======== Supplied data

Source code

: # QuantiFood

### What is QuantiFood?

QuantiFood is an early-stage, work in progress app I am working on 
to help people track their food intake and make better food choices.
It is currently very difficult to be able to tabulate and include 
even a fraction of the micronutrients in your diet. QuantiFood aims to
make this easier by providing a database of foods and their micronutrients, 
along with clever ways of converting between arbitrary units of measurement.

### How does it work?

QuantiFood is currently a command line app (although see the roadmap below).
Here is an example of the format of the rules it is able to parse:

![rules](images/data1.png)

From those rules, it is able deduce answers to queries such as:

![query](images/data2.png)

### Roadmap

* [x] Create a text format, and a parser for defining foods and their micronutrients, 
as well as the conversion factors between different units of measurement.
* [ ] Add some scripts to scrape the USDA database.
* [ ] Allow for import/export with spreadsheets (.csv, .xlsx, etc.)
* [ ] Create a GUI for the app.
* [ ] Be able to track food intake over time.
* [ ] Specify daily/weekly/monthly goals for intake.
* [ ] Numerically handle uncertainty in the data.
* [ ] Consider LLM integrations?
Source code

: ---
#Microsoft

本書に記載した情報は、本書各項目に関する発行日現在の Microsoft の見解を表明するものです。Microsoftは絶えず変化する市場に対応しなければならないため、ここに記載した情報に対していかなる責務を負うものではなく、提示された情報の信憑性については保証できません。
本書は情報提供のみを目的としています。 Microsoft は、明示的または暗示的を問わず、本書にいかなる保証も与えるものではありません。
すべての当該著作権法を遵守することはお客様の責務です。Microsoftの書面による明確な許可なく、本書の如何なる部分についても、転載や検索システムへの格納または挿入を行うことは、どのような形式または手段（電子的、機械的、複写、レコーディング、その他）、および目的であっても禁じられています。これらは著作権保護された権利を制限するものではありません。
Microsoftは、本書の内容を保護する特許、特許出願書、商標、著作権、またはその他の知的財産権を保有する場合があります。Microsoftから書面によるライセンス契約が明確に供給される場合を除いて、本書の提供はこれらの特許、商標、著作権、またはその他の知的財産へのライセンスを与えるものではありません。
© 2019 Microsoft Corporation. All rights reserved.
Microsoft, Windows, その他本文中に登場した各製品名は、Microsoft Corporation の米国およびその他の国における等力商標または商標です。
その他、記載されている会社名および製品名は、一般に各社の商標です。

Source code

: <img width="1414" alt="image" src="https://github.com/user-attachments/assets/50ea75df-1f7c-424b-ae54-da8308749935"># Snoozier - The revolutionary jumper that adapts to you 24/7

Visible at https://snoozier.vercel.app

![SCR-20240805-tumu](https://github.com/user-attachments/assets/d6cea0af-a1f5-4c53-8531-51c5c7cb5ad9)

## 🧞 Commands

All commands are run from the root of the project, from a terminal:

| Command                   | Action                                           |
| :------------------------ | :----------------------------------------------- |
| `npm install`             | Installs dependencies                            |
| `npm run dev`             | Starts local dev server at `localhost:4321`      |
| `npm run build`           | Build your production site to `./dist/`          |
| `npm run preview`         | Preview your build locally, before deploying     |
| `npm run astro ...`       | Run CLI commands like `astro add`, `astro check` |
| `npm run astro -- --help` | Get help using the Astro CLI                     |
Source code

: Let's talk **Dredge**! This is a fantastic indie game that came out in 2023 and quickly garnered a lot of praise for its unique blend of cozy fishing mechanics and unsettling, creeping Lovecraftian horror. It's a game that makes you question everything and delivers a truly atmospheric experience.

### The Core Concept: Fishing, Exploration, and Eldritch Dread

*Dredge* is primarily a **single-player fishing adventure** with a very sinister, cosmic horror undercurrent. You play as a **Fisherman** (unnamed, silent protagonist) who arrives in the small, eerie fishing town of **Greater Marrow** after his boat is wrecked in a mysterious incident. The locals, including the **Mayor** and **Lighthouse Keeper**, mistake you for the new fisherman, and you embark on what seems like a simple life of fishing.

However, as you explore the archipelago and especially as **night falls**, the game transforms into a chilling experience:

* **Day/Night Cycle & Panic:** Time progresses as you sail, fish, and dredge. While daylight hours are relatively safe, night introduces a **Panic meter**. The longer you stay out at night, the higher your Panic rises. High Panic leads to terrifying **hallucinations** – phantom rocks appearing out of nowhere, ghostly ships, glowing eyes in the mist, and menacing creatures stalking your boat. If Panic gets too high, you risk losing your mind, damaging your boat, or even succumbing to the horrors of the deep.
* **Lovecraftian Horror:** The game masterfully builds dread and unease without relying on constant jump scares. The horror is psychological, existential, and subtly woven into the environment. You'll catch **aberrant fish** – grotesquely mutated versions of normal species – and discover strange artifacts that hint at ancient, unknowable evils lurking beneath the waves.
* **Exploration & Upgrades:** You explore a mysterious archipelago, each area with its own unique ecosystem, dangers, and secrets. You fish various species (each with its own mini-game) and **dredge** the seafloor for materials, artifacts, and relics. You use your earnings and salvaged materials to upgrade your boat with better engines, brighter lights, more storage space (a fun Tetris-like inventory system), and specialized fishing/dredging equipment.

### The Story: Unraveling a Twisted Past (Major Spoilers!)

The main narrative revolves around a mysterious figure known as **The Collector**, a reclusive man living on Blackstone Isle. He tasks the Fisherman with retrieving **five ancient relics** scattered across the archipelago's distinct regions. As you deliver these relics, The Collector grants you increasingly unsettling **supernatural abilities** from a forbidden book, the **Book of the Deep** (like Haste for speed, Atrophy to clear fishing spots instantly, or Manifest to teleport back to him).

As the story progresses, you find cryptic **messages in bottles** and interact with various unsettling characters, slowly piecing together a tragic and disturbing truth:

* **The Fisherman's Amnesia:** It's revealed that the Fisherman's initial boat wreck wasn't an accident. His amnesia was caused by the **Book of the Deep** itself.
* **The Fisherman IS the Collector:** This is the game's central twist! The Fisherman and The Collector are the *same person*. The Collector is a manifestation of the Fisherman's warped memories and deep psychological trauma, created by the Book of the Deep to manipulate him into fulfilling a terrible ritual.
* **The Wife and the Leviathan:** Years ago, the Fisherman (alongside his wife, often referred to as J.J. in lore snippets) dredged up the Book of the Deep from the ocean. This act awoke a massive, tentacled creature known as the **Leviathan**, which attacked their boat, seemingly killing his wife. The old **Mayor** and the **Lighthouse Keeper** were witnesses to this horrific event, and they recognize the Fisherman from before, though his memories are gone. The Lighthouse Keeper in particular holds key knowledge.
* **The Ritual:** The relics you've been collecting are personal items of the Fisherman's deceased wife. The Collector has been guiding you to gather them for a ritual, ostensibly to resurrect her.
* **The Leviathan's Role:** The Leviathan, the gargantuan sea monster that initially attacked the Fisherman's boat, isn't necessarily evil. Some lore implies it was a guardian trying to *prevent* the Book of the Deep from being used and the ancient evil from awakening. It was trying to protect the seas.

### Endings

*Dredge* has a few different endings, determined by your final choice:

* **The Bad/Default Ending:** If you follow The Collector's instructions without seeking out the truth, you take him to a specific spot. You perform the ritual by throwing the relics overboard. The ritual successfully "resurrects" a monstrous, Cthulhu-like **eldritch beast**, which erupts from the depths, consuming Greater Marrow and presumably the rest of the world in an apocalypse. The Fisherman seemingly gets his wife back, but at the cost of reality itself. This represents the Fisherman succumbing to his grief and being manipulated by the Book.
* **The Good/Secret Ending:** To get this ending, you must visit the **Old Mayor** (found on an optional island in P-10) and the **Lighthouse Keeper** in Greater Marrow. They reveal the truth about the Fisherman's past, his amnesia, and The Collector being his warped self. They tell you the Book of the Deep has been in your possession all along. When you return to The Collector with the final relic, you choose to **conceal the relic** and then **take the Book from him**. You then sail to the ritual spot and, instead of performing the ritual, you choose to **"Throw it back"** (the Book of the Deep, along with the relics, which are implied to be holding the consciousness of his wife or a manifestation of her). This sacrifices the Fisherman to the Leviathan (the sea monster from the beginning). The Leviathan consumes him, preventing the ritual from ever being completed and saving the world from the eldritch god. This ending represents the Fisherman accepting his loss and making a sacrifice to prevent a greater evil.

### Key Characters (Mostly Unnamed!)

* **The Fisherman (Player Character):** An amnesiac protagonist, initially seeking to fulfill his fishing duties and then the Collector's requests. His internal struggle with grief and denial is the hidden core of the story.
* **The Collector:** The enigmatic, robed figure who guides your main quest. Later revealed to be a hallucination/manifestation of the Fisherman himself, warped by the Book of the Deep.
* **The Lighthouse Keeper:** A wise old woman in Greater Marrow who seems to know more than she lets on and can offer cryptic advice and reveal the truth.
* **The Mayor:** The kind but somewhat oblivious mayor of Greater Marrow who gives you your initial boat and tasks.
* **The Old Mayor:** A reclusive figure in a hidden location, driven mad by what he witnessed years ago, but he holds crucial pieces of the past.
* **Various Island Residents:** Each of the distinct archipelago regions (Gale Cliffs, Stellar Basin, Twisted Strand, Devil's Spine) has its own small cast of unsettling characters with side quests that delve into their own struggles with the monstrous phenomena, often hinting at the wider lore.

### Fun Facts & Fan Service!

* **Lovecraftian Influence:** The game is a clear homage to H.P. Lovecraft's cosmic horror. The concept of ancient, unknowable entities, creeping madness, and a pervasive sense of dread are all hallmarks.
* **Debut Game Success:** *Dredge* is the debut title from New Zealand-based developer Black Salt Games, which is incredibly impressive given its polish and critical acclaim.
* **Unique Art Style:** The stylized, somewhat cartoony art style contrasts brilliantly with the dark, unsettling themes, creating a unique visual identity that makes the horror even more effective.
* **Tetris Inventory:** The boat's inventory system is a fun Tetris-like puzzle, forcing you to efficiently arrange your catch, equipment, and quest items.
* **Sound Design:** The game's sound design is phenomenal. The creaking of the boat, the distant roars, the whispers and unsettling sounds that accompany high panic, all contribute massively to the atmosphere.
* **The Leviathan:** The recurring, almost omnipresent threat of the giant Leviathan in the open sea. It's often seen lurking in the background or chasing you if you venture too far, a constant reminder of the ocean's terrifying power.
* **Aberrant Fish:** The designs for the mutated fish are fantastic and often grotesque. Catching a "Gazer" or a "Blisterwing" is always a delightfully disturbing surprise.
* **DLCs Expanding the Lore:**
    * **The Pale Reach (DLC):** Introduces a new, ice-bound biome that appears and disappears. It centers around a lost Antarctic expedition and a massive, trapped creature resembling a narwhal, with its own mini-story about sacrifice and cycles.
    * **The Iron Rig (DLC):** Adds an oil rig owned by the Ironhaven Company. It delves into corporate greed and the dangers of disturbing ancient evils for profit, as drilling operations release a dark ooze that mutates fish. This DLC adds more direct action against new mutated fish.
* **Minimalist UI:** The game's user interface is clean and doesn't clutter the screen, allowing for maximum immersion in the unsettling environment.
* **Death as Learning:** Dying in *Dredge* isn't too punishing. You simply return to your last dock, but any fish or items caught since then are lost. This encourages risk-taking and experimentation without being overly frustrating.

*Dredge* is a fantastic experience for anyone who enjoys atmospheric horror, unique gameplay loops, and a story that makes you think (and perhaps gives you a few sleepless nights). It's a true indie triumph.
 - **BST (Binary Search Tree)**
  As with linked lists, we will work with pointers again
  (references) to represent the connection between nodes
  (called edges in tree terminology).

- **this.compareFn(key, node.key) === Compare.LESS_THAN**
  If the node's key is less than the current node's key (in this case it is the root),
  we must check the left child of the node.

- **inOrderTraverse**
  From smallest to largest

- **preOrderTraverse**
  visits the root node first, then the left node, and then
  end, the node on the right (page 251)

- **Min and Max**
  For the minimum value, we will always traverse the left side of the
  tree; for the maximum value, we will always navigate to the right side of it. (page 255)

================

Return word for word the lines above from the line with "All rights reserved." to the line with "life of fishing.", including both and leaving out all others.

- _Written solution_:
© 2019 Microsoft Corporation. All rights reserved.
Microsoft, Windows, その他本文中に登場した各製品名は、Microsoft Corporation の米国およびその他の国における等力商標または商標です。
その他、記載されている会社名および製品名は、一般に各社の商標です。

Source code

: <img width="1414" alt="image" src="https://github.com/user-attachments/assets/50ea75df-1f7c-424b-ae54-da8308749935"># Snoozier - The revolutionary jumper that adapts to you 24/7

Visible at https://snoozier.vercel.app

![SCR-20240805-tumu](https://github.com/user-attachments/assets/d6cea0af-a1f5-4c53-8531-51c5c7cb5ad9)

## 🧞 Commands

All commands are run from the root of the project, from a terminal:

| Command                   | Action                                           |
| :------------------------ | :----------------------------------------------- |
| `npm install`             | Installs dependencies                            |
| `npm run dev`             | Starts local dev server at `localhost:4321`      |
| `npm run build`           | Build your production site to `./dist/`          |
| `npm run preview`         | Preview your build locally, before deploying     |
| `npm run astro ...`       | Run CLI commands like `astro add`, `astro check` |
| `npm run astro -- --help` | Get help using the Astro CLI                     |
Source code

: Let's talk **Dredge**! This is a fantastic indie game that came out in 2023 and quickly garnered a lot of praise for its unique blend of cozy fishing mechanics and unsettling, creeping Lovecraftian horror. It's a game that makes you question everything and delivers a truly atmospheric experience.

### The Core Concept: Fishing, Exploration, and Eldritch Dread

*Dredge* is primarily a **single-player fishing adventure** with a very sinister, cosmic horror undercurrent. You play as a **Fisherman** (unnamed, silent protagonist) who arrives in the small, eerie fishing town of **Greater Marrow** after his boat is wrecked in a mysterious incident. The locals, including the **Mayor** and **Lighthouse Keeper**, mistake you for the new fisherman, and you embark on what seems like a simple life of fishing.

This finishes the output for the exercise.